An Indian government official faces murder-for-hire and other charges for alleged involvement in a scheme to assassinate a Sikh separatist leader and New York City resident, the U.S. Attorney’s Office announced on Thursday.
The charges against Vikash Yadav, 39, come after federal prosecutors filed similar charges last year against an international narcotics trafficker also allegedly involved in the scheme. Both Yadav and Nikhil Gupta, 52, were allegedly involved in a $100,000 plot to kill Gurpatwant Singh Pannun, a prominent activist involved in the local organization Sikhs for Justice.
“Let this case be a warning to all those who would seek to harm and silence U.S. citizens: We will hold you accountable, no matter who and where you are,” Damian Williams, U.S. attorney for the Southern District of New York, said in a statement.

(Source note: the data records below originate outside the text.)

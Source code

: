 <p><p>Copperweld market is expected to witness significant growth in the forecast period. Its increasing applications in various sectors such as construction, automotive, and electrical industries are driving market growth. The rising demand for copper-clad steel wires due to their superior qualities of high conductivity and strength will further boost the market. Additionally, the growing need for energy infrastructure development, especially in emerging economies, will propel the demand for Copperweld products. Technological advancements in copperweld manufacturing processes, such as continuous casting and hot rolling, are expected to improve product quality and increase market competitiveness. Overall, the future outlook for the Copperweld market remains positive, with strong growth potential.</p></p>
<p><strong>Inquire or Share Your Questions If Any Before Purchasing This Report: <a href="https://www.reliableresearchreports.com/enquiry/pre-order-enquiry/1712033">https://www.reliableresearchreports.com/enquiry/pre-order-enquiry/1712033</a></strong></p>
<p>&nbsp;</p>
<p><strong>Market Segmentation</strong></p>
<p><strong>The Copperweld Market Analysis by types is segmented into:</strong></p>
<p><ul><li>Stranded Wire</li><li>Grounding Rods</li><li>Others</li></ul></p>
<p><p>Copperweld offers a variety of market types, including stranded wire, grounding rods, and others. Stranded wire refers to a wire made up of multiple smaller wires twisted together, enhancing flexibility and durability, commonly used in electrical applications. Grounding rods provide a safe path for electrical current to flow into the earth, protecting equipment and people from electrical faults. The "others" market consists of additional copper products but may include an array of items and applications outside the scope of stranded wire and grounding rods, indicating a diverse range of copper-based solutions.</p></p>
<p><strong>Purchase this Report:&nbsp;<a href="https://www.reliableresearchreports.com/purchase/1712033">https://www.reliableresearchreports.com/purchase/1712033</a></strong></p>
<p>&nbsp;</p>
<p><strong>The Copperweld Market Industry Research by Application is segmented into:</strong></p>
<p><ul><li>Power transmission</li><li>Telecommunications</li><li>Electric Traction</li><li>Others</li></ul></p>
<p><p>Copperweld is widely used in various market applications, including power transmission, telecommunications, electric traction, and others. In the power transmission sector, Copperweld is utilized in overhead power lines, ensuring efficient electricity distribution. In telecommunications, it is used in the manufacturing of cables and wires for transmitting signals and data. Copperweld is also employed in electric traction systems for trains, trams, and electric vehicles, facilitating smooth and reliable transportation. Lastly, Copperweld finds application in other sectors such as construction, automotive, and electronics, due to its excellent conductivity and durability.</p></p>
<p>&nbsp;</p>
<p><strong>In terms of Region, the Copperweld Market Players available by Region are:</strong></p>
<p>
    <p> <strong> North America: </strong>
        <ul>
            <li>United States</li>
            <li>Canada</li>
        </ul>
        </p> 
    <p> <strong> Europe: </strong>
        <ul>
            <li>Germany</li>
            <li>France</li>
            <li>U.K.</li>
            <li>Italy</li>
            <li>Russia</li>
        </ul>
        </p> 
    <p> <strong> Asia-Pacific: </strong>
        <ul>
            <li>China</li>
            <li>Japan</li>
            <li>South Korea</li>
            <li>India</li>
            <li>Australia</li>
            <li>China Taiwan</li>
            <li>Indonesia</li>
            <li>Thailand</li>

Pannun has called for Punjab, a state in northern Indian and home to a large concentration of ethnic minority Sikhs, to secede from the rest of India. Both Pannun, and his organization, have been banned from India.
Yadav allegedly orchestrated the plot from India and recruited Gupta to hire a hitman to commit the murder. However, the two unknowingly began interacting with both a source for the Drug Enforcement Agency and an undercover DEA officer posing as a hitman, according to prosecutors.
Both Yadav and Gupta are facing charges of murder-for-hire, conspiracy to commit murder-for-hire and conspiracy to commit money laundering, which could result in decades of prison time.
Yadav is employed by the Government of India’s Cabinet Secretariat, and still remains at large, according to the U.S. Attorney’s Office.
“The United States government was able to disrupt this abhorrent plot to silence an American before it could be carried out,” FBI Assistant Director James E. Dennehy said. “Today’s charges make clear the FBI, in conjunction with our DEA and SDNY partners, will not tolerate a foreign government attempting to violate our laws and our sovereignty here in New York or anywhere.”
There was no immediate comment from the Indian government's consulate.